• _The input_
* * *

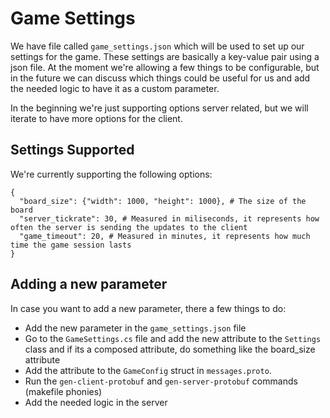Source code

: # Game Settings

We have file called `game_settings.json` which will be used to set up our settings for the game. These settings are basically a key-value pair using a json file. At the moment we're allowing a few things to be configurable, but in the future we can discuss which things could be useful for us and add the needed logic to have it as a custom parameter.

In the beginning we're just supporting options server related, but we will iterate to have more options for the client.

## Settings Supported
We're currently supporting the following options:
```
{
  "board_size": {"width": 1000, "height": 1000}, # The size of the board
  "server_tickrate": 30, # Measured in miliseconds, it represents how often the server is sending the updates to the client
  "game_timeout": 20, # Measured in minutes, it represents how much time the game session lasts
}
```

## Adding a new parameter

In case you want to add a new parameter, there a few things to do:
- Add the new parameter in the `game_settings.json` file
- Go to the `GameSettings.cs` file and add the new attribute to the `Settings` class and if its a composed attribute, do something like the board_size attribute
- Add the attribute to the `GameConfig` struct in `messages.proto`.
- Run the `gen-client-protobuf` and `gen-server-protobuf` commands (makefile phonies)
- Add the needed logic in the server
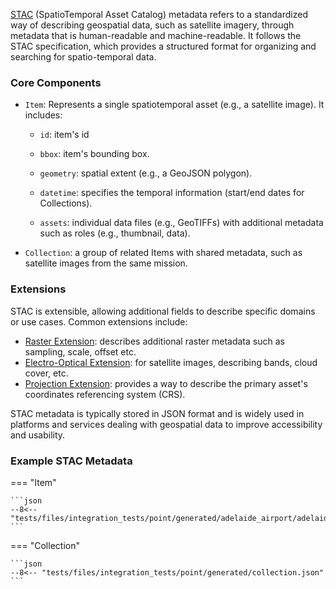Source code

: [STAC](https://stacspec.org/en) (SpatioTemporal Asset Catalog) metadata refers to a standardized way of describing geospatial data, such as satellite imagery, through metadata that is human-readable and machine-readable. It follows the STAC specification, which provides a structured format for organizing and searching for spatio-temporal data.

### Core Components

- `Item`: Represents a single spatiotemporal asset (e.g., a satellite image). It includes:

    - `id`: item's id

    - `bbox`: item's bounding box.

    - `geometry`: spatial extent (e.g., a GeoJSON polygon).

    - `datetime`: specifies the temporal information (start/end dates for Collections).

    - `assets`: individual data files (e.g., GeoTIFFs) with additional metadata such as roles (e.g., thumbnail, data).

- `Collection`: a group of related Items with shared metadata, such as satellite images from the same mission.



### Extensions

STAC is extensible, allowing additional fields to describe specific domains or use cases. Common extensions include:

- [Raster Extension](https://github.com/stac-extensions/raster): describes additional raster metadata such as sampling, scale, offset etc.
- [Electro-Optical Extension](https://github.com/stac-extensions/eo): for satellite images, describing bands, cloud cover, etc.
- [Projection Extension](https://github.com/stac-extensions/projection): provides a way to describe the primary asset's coordinates referencing system (CRS). 

STAC metadata is typically stored in JSON format and is widely used in platforms and services dealing with geospatial data to improve accessibility and usability.

### Example STAC Metadata

=== "Item"

    ```json
    --8<-- "tests/files/integration_tests/point/generated/adelaide_airport/adelaide_airport.json"
    ```

=== "Collection"

    ```json
    --8<-- "tests/files/integration_tests/point/generated/collection.json"
    ```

* * *

• _What you will do_
Could you set down, exactly as written, every line from the start of the records above through the line containing "We have file", leaving the pictures out?

• _Solution to this problem_
Source code

: # Game Settings

We have file called `game_settings.json` which will be used to set up our settings for the game. These settings are basically a key-value pair using a json file. At the moment we're allowing a few things to be configurable, but in the future we can discuss which things could be useful for us and add the needed logic to have it as a custom parameter.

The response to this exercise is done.